The answer is the full set of records below, transcribed exactly.

* _INFORMATION GIVEN_:
++++++++

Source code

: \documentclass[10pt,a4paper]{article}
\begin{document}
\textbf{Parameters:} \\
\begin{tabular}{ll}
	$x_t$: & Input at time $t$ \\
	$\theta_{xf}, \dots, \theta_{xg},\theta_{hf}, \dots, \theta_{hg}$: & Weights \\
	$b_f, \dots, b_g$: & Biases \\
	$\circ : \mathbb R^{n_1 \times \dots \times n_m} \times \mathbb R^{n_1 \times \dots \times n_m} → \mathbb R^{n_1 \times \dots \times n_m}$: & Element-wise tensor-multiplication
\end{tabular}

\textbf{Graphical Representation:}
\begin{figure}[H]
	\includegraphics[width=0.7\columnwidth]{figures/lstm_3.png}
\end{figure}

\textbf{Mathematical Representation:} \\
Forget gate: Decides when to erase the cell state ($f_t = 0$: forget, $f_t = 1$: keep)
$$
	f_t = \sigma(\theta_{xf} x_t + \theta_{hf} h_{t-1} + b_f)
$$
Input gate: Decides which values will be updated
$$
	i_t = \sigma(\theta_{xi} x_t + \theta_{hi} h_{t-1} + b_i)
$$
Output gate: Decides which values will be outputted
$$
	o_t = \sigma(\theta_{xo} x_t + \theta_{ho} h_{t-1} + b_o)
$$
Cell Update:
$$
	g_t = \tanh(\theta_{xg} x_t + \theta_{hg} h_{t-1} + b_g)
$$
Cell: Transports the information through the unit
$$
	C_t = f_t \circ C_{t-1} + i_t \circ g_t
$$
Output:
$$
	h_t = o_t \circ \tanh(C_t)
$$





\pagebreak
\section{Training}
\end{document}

++++++++

* _RESULT OF THIS TASK_:
Source code

: \documentclass[10pt,a4paper]{article}
\begin{document}
\textbf{Parameters:} \\
\begin{tabular}{ll}
	$x_t$: & Input at time $t$ \\
	$\theta_{xf}, \dots, \theta_{xg},\theta_{hf}, \dots, \theta_{hg}$: & Weights \\
	$b_f, \dots, b_g$: & Biases \\
	$\circ : \mathbb R^{n_1 \times \dots \times n_m} \times \mathbb R^{n_1 \times \dots \times n_m} → \mathbb R^{n_1 \times \dots \times n_m}$: & Element-wise tensor-multiplication
\end{tabular}

\textbf{Graphical Representation:}
\begin{figure}[H]
	\includegraphics[width=0.7\columnwidth]{figures/lstm_3.png}
\end{figure}

\textbf{Mathematical Representation:} \\
Forget gate: Decides when to erase the cell state ($f_t = 0$: forget, $f_t = 1$: keep)
$$
	f_t = \sigma(\theta_{xf} x_t + \theta_{hf} h_{t-1} + b_f)
$$
Input gate: Decides which values will be updated
$$
	i_t = \sigma(\theta_{xi} x_t + \theta_{hi} h_{t-1} + b_i)
$$
Output gate: Decides which values will be outputted
$$
	o_t = \sigma(\theta_{xo} x_t + \theta_{ho} h_{t-1} + b_o)
$$
Cell Update:
$$
	g_t = \tanh(\theta_{xg} x_t + \theta_{hg} h_{t-1} + b_g)
$$
Cell: Transports the information through the unit
$$
	C_t = f_t \circ C_{t-1} + i_t \circ g_t
$$
Output:
$$
	h_t = o_t \circ \tanh(C_t)
$$





\pagebreak
\section{Training}
\end{document}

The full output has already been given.